**WORK INSTRUCTION:**
For each line in the data that includes "Task", make a copy.

**ENTRIES PROVIDED:**

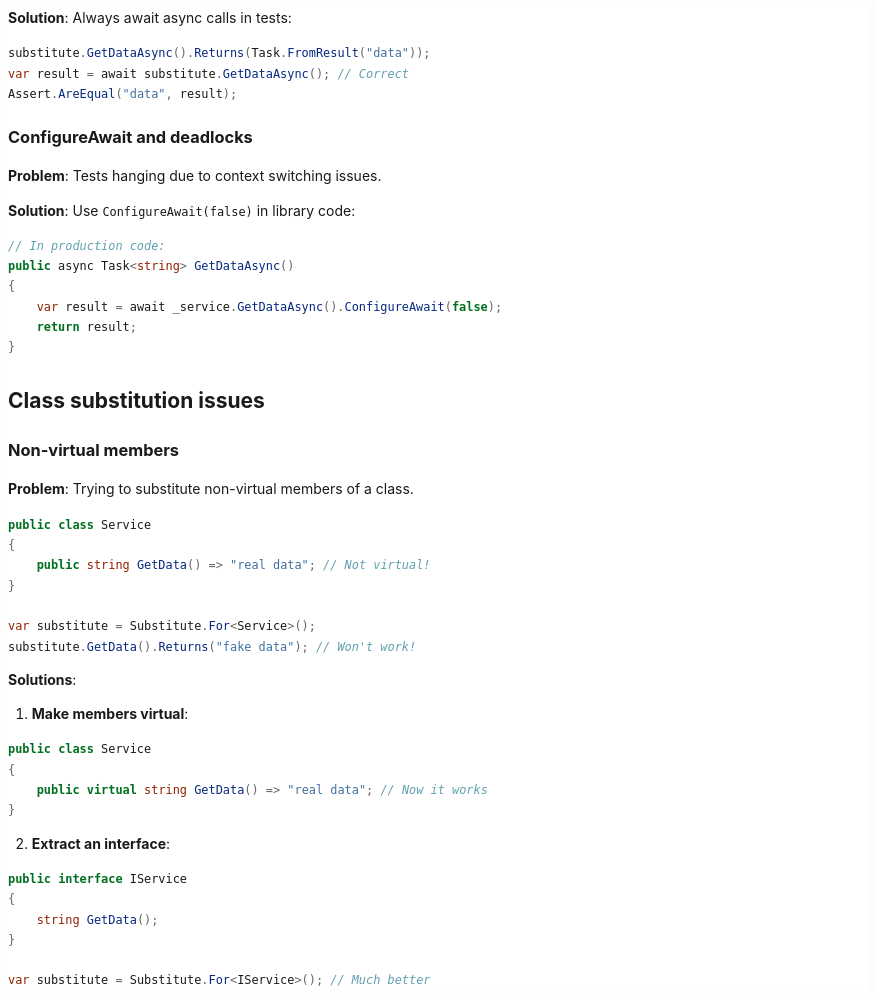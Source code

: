 **Solution**: Always await async calls in tests:

```csharp
substitute.GetDataAsync().Returns(Task.FromResult("data"));
var result = await substitute.GetDataAsync(); // Correct
Assert.AreEqual("data", result);
```

### ConfigureAwait and deadlocks

**Problem**: Tests hanging due to context switching issues.

**Solution**: Use `ConfigureAwait(false)` in library code:

```csharp
// In production code:
public async Task<string> GetDataAsync()
{
    var result = await _service.GetDataAsync().ConfigureAwait(false);
    return result;
}
```

## Class substitution issues

### Non-virtual members

**Problem**: Trying to substitute non-virtual members of a class.

```csharp
public class Service
{
    public string GetData() => "real data"; // Not virtual!
}

var substitute = Substitute.For<Service>();
substitute.GetData().Returns("fake data"); // Won't work!
```

**Solutions**:
1. **Make members virtual**:

```csharp
public class Service
{
    public virtual string GetData() => "real data"; // Now it works
}
```

2. **Extract an interface**:

```csharp
public interface IService
{
    string GetData();
}

var substitute = Substitute.For<IService>(); // Much better
```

**RESULT OF THE EXERCISE:**
substitute.GetDataAsync().Returns(Task.FromResult("data"));
public async Task<string> GetDataAsync()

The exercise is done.